[Brief]
Print each entry word for word.
# # # #
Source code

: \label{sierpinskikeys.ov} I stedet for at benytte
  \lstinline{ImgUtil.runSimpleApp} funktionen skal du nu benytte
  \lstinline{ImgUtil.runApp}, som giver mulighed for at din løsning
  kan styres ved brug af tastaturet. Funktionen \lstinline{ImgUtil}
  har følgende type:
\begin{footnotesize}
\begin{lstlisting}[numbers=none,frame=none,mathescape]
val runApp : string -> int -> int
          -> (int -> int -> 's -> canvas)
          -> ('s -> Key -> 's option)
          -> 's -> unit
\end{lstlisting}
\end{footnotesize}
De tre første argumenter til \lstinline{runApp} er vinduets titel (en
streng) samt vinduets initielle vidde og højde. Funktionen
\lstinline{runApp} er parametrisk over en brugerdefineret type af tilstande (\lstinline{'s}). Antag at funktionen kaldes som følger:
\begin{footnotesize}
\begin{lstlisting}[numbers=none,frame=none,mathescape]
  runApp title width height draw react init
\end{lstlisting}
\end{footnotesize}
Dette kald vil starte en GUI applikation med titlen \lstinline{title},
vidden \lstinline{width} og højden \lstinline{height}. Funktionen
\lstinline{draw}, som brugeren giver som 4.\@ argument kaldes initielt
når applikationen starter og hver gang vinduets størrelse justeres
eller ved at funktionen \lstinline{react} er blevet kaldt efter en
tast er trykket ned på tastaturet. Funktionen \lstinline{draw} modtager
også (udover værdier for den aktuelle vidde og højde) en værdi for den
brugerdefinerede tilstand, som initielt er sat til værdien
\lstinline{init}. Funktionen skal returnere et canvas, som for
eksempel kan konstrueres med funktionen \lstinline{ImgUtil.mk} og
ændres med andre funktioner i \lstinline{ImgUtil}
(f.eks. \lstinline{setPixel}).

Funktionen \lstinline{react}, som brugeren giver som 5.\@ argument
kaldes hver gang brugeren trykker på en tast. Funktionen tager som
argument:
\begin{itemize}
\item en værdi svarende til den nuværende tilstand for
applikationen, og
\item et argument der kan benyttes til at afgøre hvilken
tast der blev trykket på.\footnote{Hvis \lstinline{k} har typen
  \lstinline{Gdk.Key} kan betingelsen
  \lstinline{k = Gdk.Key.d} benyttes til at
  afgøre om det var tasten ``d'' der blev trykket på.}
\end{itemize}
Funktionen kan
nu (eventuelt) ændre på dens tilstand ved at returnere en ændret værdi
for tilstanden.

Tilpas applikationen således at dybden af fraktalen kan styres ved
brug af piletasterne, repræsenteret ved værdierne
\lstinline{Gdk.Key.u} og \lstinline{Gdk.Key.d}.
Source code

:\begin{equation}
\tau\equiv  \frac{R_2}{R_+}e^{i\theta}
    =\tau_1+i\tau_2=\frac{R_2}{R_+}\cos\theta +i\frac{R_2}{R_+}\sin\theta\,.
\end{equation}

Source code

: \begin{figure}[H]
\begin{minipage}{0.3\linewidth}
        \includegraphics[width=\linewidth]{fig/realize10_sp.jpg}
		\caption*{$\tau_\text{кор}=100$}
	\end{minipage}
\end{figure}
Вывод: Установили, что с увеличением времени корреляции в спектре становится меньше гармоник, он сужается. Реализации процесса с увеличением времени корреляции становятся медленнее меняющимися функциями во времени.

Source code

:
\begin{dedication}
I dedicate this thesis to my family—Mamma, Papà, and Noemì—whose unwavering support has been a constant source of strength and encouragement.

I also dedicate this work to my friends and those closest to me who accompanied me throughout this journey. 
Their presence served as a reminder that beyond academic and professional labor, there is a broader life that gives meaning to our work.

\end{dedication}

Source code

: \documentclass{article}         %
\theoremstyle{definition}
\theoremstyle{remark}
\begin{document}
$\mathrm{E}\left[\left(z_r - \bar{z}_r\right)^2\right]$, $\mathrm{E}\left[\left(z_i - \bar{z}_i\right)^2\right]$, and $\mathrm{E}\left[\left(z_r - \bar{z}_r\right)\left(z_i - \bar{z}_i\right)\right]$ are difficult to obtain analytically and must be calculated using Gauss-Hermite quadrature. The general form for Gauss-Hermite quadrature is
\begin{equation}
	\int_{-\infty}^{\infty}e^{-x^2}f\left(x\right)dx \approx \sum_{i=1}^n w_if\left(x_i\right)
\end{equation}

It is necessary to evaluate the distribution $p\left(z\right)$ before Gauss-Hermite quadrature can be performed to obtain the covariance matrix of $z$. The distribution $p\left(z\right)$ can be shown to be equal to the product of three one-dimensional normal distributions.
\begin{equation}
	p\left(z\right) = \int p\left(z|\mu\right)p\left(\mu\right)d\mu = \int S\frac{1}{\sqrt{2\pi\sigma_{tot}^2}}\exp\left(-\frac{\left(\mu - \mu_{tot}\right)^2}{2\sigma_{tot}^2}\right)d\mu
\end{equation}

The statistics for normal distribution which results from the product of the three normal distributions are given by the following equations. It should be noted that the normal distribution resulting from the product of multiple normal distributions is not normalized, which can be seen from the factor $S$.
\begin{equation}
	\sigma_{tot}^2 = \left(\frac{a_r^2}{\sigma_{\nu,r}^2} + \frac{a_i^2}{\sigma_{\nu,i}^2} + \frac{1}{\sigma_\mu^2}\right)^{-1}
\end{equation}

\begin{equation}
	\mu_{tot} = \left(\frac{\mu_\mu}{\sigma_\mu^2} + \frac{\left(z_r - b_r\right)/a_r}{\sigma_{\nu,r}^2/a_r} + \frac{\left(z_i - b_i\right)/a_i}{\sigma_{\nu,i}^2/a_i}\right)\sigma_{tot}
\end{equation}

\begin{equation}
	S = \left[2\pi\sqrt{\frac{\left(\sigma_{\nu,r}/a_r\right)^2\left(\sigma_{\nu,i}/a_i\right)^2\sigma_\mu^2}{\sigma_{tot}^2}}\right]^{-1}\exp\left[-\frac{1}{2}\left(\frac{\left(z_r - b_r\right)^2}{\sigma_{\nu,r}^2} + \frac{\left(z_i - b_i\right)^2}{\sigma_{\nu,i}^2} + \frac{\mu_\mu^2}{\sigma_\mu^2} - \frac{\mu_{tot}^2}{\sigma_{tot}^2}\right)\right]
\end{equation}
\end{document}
# # # #
[Result for this task]
Source code

: \label{sierpinskikeys.ov} I stedet for at benytte
  \lstinline{ImgUtil.runSimpleApp} funktionen skal du nu benytte
  \lstinline{ImgUtil.runApp}, som giver mulighed for at din løsning
  kan styres ved brug af tastaturet. Funktionen \lstinline{ImgUtil}
  har følgende type:
\begin{footnotesize}
\begin{lstlisting}[numbers=none,frame=none,mathescape]
val runApp : string -> int -> int
          -> (int -> int -> 's -> canvas)
          -> ('s -> Key -> 's option)
          -> 's -> unit
\end{lstlisting}
\end{footnotesize}
De tre første argumenter til \lstinline{runApp} er vinduets titel (en
streng) samt vinduets initielle vidde og højde. Funktionen
\lstinline{runApp} er parametrisk over en brugerdefineret type af tilstande (\lstinline{'s}). Antag at funktionen kaldes som følger:
\begin{footnotesize}
\begin{lstlisting}[numbers=none,frame=none,mathescape]
  runApp title width height draw react init
\end{lstlisting}
\end{footnotesize}
Dette kald vil starte en GUI applikation med titlen \lstinline{title},
vidden \lstinline{width} og højden \lstinline{height}. Funktionen
\lstinline{draw}, som brugeren giver som 4.\@ argument kaldes initielt
når applikationen starter og hver gang vinduets størrelse justeres
eller ved at funktionen \lstinline{react} er blevet kaldt efter en
tast er trykket ned på tastaturet. Funktionen \lstinline{draw} modtager
også (udover værdier for den aktuelle vidde og højde) en værdi for den
brugerdefinerede tilstand, som initielt er sat til værdien
\lstinline{init}. Funktionen skal returnere et canvas, som for
eksempel kan konstrueres med funktionen \lstinline{ImgUtil.mk} og
ændres med andre funktioner i \lstinline{ImgUtil}
(f.eks. \lstinline{setPixel}).

Funktionen \lstinline{react}, som brugeren giver som 5.\@ argument
kaldes hver gang brugeren trykker på en tast. Funktionen tager som
argument:
\begin{itemize}
\item en værdi svarende til den nuværende tilstand for
applikationen, og
\item et argument der kan benyttes til at afgøre hvilken
tast der blev trykket på.\footnote{Hvis \lstinline{k} har typen
  \lstinline{Gdk.Key} kan betingelsen
  \lstinline{k = Gdk.Key.d} benyttes til at
  afgøre om det var tasten ``d'' der blev trykket på.}
\end{itemize}
Funktionen kan
nu (eventuelt) ændre på dens tilstand ved at returnere en ændret værdi
for tilstanden.

Tilpas applikationen således at dybden af fraktalen kan styres ved
brug af piletasterne, repræsenteret ved værdierne
\lstinline{Gdk.Key.u} og \lstinline{Gdk.Key.d}.
Source code

:\begin{equation}
\tau\equiv  \frac{R_2}{R_+}e^{i\theta}
    =\tau_1+i\tau_2=\frac{R_2}{R_+}\cos\theta +i\frac{R_2}{R_+}\sin\theta\,.
\end{equation}

Source code

: \begin{figure}[H]
\begin{minipage}{0.3\linewidth}
        \includegraphics[width=\linewidth]{fig/realize10_sp.jpg}
		\caption*{$\tau_\text{кор}=100$}
	\end{minipage}
\end{figure}
Вывод: Установили, что с увеличением времени корреляции в спектре становится меньше гармоник, он сужается. Реализации процесса с увеличением времени корреляции становятся медленнее меняющимися функциями во времени.

Source code

:
\begin{dedication}
I dedicate this thesis to my family—Mamma, Papà, and Noemì—whose unwavering support has been a constant source of strength and encouragement.

I also dedicate this work to my friends and those closest to me who accompanied me throughout this journey. 
Their presence served as a reminder that beyond academic and professional labor, there is a broader life that gives meaning to our work.

\end{dedication}

Source code

: \documentclass{article}         %
\theoremstyle{definition}
\theoremstyle{remark}
\begin{document}
$\mathrm{E}\left[\left(z_r - \bar{z}_r\right)^2\right]$, $\mathrm{E}\left[\left(z_i - \bar{z}_i\right)^2\right]$, and $\mathrm{E}\left[\left(z_r - \bar{z}_r\right)\left(z_i - \bar{z}_i\right)\right]$ are difficult to obtain analytically and must be calculated using Gauss-Hermite quadrature. The general form for Gauss-Hermite quadrature is
\begin{equation}
	\int_{-\infty}^{\infty}e^{-x^2}f\left(x\right)dx \approx \sum_{i=1}^n w_if\left(x_i\right)
\end{equation}

It is necessary to evaluate the distribution $p\left(z\right)$ before Gauss-Hermite quadrature can be performed to obtain the covariance matrix of $z$. The distribution $p\left(z\right)$ can be shown to be equal to the product of three one-dimensional normal distributions.
\begin{equation}
	p\left(z\right) = \int p\left(z|\mu\right)p\left(\mu\right)d\mu = \int S\frac{1}{\sqrt{2\pi\sigma_{tot}^2}}\exp\left(-\frac{\left(\mu - \mu_{tot}\right)^2}{2\sigma_{tot}^2}\right)d\mu
\end{equation}

The statistics for normal distribution which results from the product of the three normal distributions are given by the following equations. It should be noted that the normal distribution resulting from the product of multiple normal distributions is not normalized, which can be seen from the factor $S$.
\begin{equation}
	\sigma_{tot}^2 = \left(\frac{a_r^2}{\sigma_{\nu,r}^2} + \frac{a_i^2}{\sigma_{\nu,i}^2} + \frac{1}{\sigma_\mu^2}\right)^{-1}
\end{equation}

\begin{equation}
	\mu_{tot} = \left(\frac{\mu_\mu}{\sigma_\mu^2} + \frac{\left(z_r - b_r\right)/a_r}{\sigma_{\nu,r}^2/a_r} + \frac{\left(z_i - b_i\right)/a_i}{\sigma_{\nu,i}^2/a_i}\right)\sigma_{tot}
\end{equation}

\begin{equation}
	S = \left[2\pi\sqrt{\frac{\left(\sigma_{\nu,r}/a_r\right)^2\left(\sigma_{\nu,i}/a_i\right)^2\sigma_\mu^2}{\sigma_{tot}^2}}\right]^{-1}\exp\left[-\frac{1}{2}\left(\frac{\left(z_r - b_r\right)^2}{\sigma_{\nu,r}^2} + \frac{\left(z_i - b_i\right)^2}{\sigma_{\nu,i}^2} + \frac{\mu_\mu^2}{\sigma_\mu^2} - \frac{\mu_{tot}^2}{\sigma_{tot}^2}\right)\right]
\end{equation}
\end{document}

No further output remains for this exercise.